Hasta hace unos veinte años las cordilleras colombianas eran frondosos bosques con árboles gigantescos disfrazados con musgos y líquenes que los hacía imponentes. Cuando uno se atrevía con la montaña de páramo, con ese milenario follaje, y se agarraba de las ramas, cual esponjas, nuestras manos y brazos chorreaban agua limpia y fría. Los árboles, los musgos, los líquenes, cumplían una función natural de control y regulación de las aguas lluvias. Las nubes que divagaban por las altas cumbres, se enredaban en esos bosques cuyos árboles las transformaban del estado gaseoso al líquido en pequeñas gotitas que se guardaban en gigantescas alfombras adornadas de frailejón y se soltaban con el calor normal o el verano, en chorritos, quebradas, arroyos, humedales, lagunas y ríos.
Hoy esos bosques no existen y los páramos están yermos. No hay regulación natural de las aguas. Las nubes viajan a la deriva y al no encontrar los bosques paramunos, se descargan sin control donde encuentren una corriente fría –ahora se inventaron los científicos prepagos el llamado fenómeno de la niña– que las cambie de estado y se precipiten en borrascas aleatorias. De ahí surgen los aguaceros diluvianos que con el paso del tiempo serán más catastróficos. La deforestación indiscriminada es una de las razones por las cuales tenemos, en verano sequía intensiva y en invierno inundaciones catastróficas. Digo, una de las razones porque la principal es la falta de política ambiental del Estado. No la hay.

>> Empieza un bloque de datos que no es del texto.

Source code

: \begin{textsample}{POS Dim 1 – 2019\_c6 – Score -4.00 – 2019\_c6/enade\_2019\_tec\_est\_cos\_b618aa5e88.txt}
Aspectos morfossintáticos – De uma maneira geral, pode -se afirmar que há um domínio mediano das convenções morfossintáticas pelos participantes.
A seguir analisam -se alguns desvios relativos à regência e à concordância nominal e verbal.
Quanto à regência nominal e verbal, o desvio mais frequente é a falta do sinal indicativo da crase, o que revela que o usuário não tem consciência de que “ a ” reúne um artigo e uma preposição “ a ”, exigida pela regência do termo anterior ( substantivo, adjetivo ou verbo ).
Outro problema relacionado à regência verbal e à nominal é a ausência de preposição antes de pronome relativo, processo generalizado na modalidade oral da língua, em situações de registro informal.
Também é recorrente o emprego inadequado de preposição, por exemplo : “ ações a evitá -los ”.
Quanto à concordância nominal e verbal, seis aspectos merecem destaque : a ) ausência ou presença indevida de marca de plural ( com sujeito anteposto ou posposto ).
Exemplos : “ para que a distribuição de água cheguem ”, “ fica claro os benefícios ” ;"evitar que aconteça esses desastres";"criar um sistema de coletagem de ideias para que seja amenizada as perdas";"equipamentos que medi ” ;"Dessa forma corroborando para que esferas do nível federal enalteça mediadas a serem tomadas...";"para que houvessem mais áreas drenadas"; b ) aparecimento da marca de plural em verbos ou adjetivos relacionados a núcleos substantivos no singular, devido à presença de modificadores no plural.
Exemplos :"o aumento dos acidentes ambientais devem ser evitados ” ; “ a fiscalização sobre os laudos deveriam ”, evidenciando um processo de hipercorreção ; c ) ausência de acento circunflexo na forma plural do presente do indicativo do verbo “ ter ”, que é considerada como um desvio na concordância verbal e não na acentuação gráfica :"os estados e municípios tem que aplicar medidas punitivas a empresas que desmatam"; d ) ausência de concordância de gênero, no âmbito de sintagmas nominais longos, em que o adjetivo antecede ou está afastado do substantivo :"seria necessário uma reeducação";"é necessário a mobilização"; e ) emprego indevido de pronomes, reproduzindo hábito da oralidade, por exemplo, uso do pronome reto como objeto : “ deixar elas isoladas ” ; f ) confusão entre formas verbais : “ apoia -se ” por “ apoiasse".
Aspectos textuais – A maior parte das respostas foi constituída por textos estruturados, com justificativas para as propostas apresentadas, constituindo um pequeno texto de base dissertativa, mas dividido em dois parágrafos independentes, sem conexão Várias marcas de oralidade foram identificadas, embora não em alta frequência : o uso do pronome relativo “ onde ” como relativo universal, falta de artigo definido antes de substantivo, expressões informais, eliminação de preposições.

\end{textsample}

No hay regulación del caudal de aguas de los grandes ríos por medio de represas y canales de irrigación. El Estado colombiano se ha mantenido ajeno a la preservación del medio ambiente así existan leyes y corporaciones burocratizadas, manejadas por politiqueros con nula visión de país, mucho menos de nación.
La más reciente acción del Estado colombiano, que respalda mis afirmaciones, fue haber otorgado –como en una feria del despilfarro– miles de concesiones a empresas multinacionales para explotar las maderas, minas de oro y metales radiactivos; privatizar el agua, de las pocas lagunas que aún quedan, todo en contra de la naturaleza que los sustenta. Para nuestros gobiernos –elegidos por millones de avezados pordioseros y una clase media estulta–, es muy importante el progreso de unos pocos, que derrumba la maravilla de región que nos tocó y que, a ese ritmo de depredación, será lejana referencia de país verde. Sólo nos quedará un país desértico que contribuyó al desarrollo de potencias extranjeras, como sucede con el África que, en contraprestación, le dejaron enormes huecos después de permitir la extracción de diamantes y siguió siendo pobre hasta caer, hoy, en la miseria.
Está demostrado, por las consecuencias que ya se ven, que el progreso moderno es lesivo para el hombre y las demás especies. Infame progreso que destruye los mares, los ríos, las selvas, las montañas, los animales, para que el capitalismo siga acumulando una riqueza especulativa que está en pocas manos, las mismas que trazan el rumbo equivocado del bienestar fundamentado en cosas y no en la naturaleza.
Se ha visto en las reuniones del llamado calentamiento global, donde los países más destructores, que son las potencias capitalistas, se niegan a parar la deforestación del medio ambiente arguyendo que el progreso no da espera. De estas reuniones se dice que son un fracaso y lo son, y lo seguirán siendo, porque es imposible conciliar la vida con la utilidad económica de unos pocos que además tienen poder.
Si de verdad queremos defender al hombre y a la naturaleza se hace imperativo cambiar nuestro actual sistema político, inhumano y depredador, por otro que centralice en los seres vivos la verdadera riqueza.